Image: A well-worn sledgehammer, resting on a ledge.D&D is a very particular game, with very particular assumptions. It works great for a certain slice of play styles, I think. But I get the impression that a lot of people are constantly having to fight the system to get it to work for the play styles they want — play styles that lie nowhere within D&D’s fortes. Can you use D&D to run a system-light, non-violent game that isn’t focused on acquiring things and defeating objectively evil baddies and progressively getting better at fighting bigger, eviler baddies? Yep, for sure! I am firmly of the belief that you can run any game with any system. But that doesn’t mean that it will be easy to do so. You can use D&D for a system-light, non-violent, etc. game, but doing so is like using a sledgehammer to drive a staple. It’s entirely possible to find a way — but why bother, when there are these things called ‘staplers’ out there? And why (to further extend the metaphor) keep spending money to accessorize your sledgehammer for the job?

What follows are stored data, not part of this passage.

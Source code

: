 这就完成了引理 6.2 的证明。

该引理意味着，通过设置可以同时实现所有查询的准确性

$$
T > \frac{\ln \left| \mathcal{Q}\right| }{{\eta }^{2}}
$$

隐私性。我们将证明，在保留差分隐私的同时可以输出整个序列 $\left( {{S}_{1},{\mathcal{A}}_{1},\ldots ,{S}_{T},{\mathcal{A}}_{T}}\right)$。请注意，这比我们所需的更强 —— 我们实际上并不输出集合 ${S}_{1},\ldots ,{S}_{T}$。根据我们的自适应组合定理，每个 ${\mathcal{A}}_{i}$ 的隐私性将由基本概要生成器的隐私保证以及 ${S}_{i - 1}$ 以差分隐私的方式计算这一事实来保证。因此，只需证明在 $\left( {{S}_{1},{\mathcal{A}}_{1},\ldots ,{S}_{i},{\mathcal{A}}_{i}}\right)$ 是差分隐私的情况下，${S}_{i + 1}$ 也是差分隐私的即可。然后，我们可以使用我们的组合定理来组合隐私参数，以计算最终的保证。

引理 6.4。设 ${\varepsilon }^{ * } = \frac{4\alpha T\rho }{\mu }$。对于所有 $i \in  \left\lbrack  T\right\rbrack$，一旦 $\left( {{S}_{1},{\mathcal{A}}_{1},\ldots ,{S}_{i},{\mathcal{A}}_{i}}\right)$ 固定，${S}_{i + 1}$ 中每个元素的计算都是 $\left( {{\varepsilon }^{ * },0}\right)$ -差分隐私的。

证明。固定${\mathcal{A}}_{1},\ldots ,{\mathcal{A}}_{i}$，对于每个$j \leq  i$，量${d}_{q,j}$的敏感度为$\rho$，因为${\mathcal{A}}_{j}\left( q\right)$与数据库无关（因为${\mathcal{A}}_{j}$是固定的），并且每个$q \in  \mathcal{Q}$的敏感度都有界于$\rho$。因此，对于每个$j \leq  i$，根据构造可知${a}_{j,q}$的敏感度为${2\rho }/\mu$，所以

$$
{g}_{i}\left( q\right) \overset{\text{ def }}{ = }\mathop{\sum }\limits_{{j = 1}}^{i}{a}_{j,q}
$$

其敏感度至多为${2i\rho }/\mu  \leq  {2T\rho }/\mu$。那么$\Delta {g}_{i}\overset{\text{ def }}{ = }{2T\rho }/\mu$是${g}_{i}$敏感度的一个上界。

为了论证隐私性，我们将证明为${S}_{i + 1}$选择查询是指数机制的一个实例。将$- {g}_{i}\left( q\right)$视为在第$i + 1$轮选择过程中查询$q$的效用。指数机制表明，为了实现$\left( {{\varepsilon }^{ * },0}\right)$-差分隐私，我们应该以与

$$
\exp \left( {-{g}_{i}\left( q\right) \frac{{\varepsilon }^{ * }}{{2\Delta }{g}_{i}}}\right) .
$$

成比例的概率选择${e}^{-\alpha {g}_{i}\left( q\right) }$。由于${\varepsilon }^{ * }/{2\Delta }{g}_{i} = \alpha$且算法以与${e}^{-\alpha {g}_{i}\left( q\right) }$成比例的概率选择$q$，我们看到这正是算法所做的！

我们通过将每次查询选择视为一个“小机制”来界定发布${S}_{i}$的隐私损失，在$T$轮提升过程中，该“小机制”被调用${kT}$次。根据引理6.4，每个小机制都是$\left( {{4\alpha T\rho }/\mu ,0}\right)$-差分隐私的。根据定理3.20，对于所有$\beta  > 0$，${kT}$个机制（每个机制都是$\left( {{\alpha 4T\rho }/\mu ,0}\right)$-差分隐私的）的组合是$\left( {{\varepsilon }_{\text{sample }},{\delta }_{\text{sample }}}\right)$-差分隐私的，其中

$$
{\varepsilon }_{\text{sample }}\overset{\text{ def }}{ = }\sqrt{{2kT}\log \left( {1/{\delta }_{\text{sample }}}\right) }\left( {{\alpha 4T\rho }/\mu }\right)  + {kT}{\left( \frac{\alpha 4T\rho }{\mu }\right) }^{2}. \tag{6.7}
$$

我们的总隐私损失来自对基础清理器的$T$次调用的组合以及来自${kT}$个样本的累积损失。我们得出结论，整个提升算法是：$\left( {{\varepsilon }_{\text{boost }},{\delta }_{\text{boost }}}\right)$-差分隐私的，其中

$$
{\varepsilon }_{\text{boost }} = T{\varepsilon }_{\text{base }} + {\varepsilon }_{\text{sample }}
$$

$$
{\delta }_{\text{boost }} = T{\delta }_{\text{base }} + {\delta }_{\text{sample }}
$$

The main reason, of course, is that a lot of people have never had experience with anything but D&D. But even that isn’t a satisfying answer. The amount of effort a lot of people invest in carefully hand-crafting their sledgehammers into devices capable of driving staples, when they could spend that same amount of energy — or considerably less — finding and learning to use a stapler… it continues to amaze me.

A lot of people also just play D&D because of that closely-related reason, critical mass. Everyone plays D&D because everyone plays D&D. (This way lies a metaphor about social networks, and how D&D is basically the Facebook of RPGs. But enough with hackneyed metaphors.) And there isn’t really a good argument against that, other than “But you could be having so much more fun if you just played a game designed to do what you want to do!”

I found it both fascinating and frustrating that this issue came up so many times at WisCon. One panel I went to, and at least one I couldn’t go to, directly addressed this issue. But all the panels I saw still seemed to come to the default assumption at the end that, yeah, everyone is just going to play D&D anyway. Like I said, fascinating and frustrating.


Comments

The right tool for the job — 2 Comments

  1. I think it’s a lot easier to find players for games using a bigger system (like D&D) which is a huge reason that people keep trying to reinvent the wheel by houseruling D&D to do things it isn’t good at.

    It’s also a big investment of time and money to learn a new system, and after a few sessions where the group responds unfavorably, I’ve seen people give up and go back to whatever system the rest of the group prefers.

    I think another point that might irk some in the industry is that a lot of people like the core gameplay loop of D&D. They want to walk into a tavern, get a quest from the barkeep, kill some goblins, loot every corpse, and then move to the next town. They might want a duel of wits with a noble at some point or a one-off adventure where they eat dungeon mushrooms and spend the session trying to talk their way back across Styx, but they only want to do that for a session. The rest of the time, they want to murderhobo their way across a facsimile of Middle Earth. I think the people that truly want a long term experience with something that isn’t really part of what D&D does well will eventually get tired of running into the game’s limitations and find a game that does what they want.